Brown, running as the presumed Democratic nominee in this year’s race for governor, said a key question raised by the subprime mortgage debacle is whether Moody’s gave investment banks overly favorable ratings at the expense of investors.”
“In California alone, half a million people are losing their homes,” Brown said at a news conference on Monday. “And all this came out of mortgage manipulation, fraud, behavior that is completely unethical and in many cases illegal. ... Ultimately, the people who destroyed so much wealth in America will account.”
“If Moody’s has nothing to hide, why are they hiding?” he added.
Moody's MCO.N has asserted in court that state officials lack authority to demand information pertaining to a matter subject to federal regulation under the U.S. Credit Rating Agency Reform Act.
But a spokesman for Moody’s, the biggest of Wall Street’s major credit agencies, said the company already has provided Brown’s office with “tens of thousands of pages in response to his request and we’re going to provide additional materials.”
“We will continue the ongoing dialogue we’ve had with the attorney general to resolve the concerns he raised today,” said the spokesman, Michael Adler.

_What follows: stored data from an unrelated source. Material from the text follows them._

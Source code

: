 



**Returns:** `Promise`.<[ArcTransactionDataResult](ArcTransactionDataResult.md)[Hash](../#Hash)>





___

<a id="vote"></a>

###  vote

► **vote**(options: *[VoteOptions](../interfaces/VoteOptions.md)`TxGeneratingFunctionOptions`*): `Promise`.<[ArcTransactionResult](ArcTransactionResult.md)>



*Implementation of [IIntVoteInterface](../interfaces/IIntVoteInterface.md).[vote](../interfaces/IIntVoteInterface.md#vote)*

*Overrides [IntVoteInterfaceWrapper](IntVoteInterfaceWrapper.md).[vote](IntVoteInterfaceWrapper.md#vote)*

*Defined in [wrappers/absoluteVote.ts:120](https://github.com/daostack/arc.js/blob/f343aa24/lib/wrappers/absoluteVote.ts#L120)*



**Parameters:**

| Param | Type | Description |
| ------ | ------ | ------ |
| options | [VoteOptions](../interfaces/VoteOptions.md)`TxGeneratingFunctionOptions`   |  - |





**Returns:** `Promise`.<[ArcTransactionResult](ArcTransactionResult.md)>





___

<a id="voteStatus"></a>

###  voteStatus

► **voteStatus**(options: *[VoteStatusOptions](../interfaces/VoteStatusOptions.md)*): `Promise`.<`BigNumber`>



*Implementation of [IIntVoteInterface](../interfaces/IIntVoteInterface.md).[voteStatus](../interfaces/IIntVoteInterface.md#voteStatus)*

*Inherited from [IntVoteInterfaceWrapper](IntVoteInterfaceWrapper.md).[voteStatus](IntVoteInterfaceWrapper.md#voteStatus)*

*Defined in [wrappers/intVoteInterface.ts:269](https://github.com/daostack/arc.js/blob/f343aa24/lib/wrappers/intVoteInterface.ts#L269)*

RATINGS FOR SUBPRIME SECURITIES
Brown said Moody’s and other ratings services were the “linchpin” in the chain of brokers, lenders, mortgage bankers and other Wall Street market institutions that fueled a housing boom that led to the subsequent collapse of real estate prices in 2007 and wider financial meltdown.
At the peak of the boom, credit agencies gave their highest ratings to complex, highly leveraged financial instruments, including securities backed by subprime mortgages, making them look as safe as government-issued Treasury bonds, Brown said.
Purchases of those securities helped inflate the housing bubble by providing funds for lenders to issue ever-riskier mortgages. When those loans defaulted in record numbers, investors were left holding worthless securities.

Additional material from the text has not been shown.